The Japanese central bank — Bank of Japan — surprised the world by deciding to have negative interest rates on commercial banks’ excess reserves. What has motivated BOJ to choose this strategy? Three things about Japan using a negative interest rate strategy: (1) To weaken the yen further and help exports, which is a kind of beggar thy neighbor policy that makes countries engage in currency wars of competitive devaluations; (2) to push banks to make more loans and invest more to stimulate aggregate demand, spur lagging growth and increase too-low inflation, and (3) to reduce borrowing costs for companies and households, stimulating demand for loans.
The world’s central banks are engaging in competitive currency devaluations to stimulate their economies through increasing exports. You may add to the negative interest rate strategy the direct currency devaluations by oil exporting countries like Azerbaijan, Russia and Australia to have a good picture of what central banks are doing. This is not always a healthy policy because it can insert systemic risk into the world’s financial markets.
Is BOJ the first to do this? The answer is no. The Swiss National Bank did it a few months ago for the first time since 1970s, and de-pegged its currency from euro to strengthen the Swiss economy. The Bank of Canada also imposed negative interest rates to deal with the repercussions of the collapse of oil prices on its economy. The Riksbank (central bank of Sweden) has also done it. Sweden is a major exporting economy. Denmark also used negative interest rates to protect its currency’s peg to the euro.

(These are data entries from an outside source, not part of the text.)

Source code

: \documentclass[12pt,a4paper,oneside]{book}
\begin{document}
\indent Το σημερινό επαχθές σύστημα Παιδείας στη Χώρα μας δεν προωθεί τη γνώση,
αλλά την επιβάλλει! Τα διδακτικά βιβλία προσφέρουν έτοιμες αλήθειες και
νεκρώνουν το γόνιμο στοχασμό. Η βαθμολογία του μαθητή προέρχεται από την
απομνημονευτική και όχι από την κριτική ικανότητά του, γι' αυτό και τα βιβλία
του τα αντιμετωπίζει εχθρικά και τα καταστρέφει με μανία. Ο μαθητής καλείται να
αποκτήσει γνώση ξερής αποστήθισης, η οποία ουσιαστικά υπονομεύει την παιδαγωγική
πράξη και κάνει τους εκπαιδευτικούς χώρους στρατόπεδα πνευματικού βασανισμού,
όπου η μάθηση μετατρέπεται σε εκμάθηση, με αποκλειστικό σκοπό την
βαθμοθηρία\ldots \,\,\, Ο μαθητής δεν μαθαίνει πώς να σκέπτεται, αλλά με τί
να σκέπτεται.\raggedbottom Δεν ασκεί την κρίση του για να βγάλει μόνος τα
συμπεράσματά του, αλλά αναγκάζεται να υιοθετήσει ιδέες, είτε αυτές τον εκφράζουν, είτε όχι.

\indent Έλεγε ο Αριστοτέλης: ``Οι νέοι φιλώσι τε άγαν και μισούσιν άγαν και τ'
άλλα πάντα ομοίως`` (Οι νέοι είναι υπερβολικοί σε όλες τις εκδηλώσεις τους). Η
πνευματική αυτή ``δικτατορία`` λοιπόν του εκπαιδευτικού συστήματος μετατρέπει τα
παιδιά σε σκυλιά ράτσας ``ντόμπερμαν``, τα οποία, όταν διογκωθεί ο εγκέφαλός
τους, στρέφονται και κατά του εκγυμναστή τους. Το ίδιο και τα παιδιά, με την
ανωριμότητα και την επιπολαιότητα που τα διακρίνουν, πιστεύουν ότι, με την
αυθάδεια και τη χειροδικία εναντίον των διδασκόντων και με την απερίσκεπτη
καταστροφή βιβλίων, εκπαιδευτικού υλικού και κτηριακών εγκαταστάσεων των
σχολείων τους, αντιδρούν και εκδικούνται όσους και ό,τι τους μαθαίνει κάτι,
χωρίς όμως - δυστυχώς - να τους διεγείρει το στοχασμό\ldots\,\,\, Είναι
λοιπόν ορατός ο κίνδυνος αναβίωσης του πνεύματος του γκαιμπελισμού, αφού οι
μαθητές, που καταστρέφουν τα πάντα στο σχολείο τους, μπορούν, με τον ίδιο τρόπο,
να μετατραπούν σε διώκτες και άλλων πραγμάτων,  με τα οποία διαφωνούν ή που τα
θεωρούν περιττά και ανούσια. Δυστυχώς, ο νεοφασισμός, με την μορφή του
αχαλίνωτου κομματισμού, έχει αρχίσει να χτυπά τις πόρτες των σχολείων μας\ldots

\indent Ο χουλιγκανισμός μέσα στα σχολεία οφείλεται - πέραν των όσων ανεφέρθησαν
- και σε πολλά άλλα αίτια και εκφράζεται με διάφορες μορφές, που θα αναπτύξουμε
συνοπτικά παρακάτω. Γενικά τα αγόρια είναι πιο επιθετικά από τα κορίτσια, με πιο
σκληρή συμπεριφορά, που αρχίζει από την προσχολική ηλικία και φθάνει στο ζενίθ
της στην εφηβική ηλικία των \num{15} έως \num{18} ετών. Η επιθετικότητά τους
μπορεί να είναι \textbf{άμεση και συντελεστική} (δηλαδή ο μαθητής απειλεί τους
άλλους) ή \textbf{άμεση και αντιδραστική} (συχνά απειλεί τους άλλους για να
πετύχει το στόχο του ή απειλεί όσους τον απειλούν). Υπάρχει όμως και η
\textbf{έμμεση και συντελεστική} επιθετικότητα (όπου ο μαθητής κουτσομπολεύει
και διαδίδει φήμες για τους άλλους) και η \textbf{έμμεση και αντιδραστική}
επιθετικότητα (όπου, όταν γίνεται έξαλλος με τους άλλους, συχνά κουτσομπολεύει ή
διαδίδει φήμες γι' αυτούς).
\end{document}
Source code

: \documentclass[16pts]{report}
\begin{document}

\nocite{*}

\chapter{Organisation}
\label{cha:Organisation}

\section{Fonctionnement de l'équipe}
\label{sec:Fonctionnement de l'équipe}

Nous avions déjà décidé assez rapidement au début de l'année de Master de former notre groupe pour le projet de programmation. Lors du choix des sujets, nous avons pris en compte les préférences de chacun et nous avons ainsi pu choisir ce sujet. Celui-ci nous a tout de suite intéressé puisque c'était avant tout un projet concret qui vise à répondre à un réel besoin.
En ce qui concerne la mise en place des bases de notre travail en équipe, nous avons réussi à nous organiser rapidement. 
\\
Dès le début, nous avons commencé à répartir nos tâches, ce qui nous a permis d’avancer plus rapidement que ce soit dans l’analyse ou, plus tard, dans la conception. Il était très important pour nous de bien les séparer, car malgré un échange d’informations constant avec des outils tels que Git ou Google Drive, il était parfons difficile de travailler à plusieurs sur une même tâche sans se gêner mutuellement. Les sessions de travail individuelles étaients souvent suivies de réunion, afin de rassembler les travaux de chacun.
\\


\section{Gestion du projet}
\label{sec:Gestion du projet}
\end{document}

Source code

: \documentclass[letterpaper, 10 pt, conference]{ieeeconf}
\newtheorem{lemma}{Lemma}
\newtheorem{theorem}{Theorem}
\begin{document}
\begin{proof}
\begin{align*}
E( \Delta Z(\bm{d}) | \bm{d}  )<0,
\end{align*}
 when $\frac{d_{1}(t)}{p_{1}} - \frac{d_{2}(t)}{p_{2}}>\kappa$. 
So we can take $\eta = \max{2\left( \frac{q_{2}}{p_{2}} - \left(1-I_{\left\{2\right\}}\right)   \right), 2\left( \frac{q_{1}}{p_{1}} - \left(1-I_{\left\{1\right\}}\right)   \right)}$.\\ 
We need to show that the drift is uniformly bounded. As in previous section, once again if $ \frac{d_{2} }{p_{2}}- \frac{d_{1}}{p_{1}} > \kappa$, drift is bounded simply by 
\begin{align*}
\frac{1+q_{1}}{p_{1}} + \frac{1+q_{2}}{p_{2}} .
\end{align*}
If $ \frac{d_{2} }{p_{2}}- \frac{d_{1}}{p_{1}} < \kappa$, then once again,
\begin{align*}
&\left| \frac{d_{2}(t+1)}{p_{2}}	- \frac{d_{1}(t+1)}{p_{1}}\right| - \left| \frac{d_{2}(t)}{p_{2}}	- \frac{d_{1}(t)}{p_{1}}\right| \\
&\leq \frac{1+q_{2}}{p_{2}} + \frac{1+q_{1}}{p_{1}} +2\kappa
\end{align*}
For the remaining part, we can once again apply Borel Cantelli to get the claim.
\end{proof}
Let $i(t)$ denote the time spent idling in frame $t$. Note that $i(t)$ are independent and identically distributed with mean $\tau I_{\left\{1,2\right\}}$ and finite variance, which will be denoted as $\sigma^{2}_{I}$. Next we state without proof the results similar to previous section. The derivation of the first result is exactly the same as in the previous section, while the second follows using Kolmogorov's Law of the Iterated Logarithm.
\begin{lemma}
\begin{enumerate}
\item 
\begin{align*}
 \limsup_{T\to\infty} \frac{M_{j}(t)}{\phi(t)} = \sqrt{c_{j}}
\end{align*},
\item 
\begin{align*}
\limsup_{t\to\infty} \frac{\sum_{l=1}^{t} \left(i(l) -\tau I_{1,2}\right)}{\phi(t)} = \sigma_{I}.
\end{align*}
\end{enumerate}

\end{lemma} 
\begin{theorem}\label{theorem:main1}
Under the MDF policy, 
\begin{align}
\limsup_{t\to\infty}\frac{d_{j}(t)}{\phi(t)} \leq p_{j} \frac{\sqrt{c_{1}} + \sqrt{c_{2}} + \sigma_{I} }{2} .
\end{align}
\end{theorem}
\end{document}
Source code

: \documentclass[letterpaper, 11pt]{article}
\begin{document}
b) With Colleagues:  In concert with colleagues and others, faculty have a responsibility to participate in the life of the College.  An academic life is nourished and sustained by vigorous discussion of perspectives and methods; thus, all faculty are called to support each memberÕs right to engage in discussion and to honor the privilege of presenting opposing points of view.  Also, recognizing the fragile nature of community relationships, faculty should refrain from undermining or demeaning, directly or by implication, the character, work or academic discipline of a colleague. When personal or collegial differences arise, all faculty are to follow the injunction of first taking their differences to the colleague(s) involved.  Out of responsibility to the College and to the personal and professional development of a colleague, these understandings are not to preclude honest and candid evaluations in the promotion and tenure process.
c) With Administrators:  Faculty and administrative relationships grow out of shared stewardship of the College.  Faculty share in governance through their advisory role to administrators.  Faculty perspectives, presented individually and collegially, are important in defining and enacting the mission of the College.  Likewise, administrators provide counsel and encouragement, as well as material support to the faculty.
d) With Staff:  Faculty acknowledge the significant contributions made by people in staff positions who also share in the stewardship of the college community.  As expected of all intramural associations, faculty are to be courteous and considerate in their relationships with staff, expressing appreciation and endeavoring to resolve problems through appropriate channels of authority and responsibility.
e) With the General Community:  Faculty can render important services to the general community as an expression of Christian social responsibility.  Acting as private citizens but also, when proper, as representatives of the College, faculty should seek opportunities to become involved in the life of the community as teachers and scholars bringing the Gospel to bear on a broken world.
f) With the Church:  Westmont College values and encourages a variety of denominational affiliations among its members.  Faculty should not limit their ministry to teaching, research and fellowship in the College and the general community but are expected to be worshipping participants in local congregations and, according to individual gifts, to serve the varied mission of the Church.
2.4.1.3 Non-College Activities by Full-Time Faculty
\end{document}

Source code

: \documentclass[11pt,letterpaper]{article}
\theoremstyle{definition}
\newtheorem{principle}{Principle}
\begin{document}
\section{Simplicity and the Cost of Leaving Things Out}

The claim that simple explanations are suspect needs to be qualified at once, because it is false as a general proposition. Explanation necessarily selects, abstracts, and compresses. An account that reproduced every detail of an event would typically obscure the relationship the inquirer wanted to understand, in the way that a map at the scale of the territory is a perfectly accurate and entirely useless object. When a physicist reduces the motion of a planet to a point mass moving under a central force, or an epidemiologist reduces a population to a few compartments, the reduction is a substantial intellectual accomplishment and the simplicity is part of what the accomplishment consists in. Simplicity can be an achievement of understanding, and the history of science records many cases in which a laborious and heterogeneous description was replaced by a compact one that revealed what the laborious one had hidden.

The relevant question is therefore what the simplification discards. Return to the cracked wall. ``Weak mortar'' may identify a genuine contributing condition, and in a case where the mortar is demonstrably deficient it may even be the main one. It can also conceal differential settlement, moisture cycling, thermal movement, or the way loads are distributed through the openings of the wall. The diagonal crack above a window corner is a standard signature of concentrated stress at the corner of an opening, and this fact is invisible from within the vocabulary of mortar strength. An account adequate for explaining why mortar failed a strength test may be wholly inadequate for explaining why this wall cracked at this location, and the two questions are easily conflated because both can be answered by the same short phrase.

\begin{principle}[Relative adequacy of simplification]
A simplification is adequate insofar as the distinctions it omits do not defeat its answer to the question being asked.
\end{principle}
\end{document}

There is no clear anecdotal evidence that negative interest rates work. However, the Fed’s Vice Chairman Stanley Fischer said that central banks that had resorted to negative interest rates to stimulate their economies had been more successful in 2012 than he anticipated. It may work when few central banks are doing it, but will it work when many central banks are doing it simultaneously? I see it as a beggar-thy-neighbor policy, which is a similar strategy to one employed in 1929 that brought the world into the Great Depression. But it could now have powerful effects particularly on real estate. On the other hand, negative rates could spread negative rates spread to a range of fixed income securities including government bills, notes and bonds and which will prevent investors from getting their money back on maturity as it happened in Europe in 2015. If banks apply negative rates on deposits, it may make customer avoid having their deposits eaten by banks.
Research is needed in this direction to figure all those things out.
Don’t you wonder why the Federal Reserve System is currently paying commercial banks a +0.25 percent interest rate on their excess reserves at this central bank? Let me add that the Fed is concerned about negative interest rates in the United States. It wants to conduct a stress test on U.S. big banks over the period June 2016 to June 2019 in a hard scenario that simulates a negative interest rate on the three month Treasury bill rates in the United States. This scenario will be embedded with a severe global recession that would send the U.S. unemployment rate up from the current 5 percent to possible 10 percent. It will be a learning lesson for us to see the outcome.
We are living in a strange world with desperate central bankers.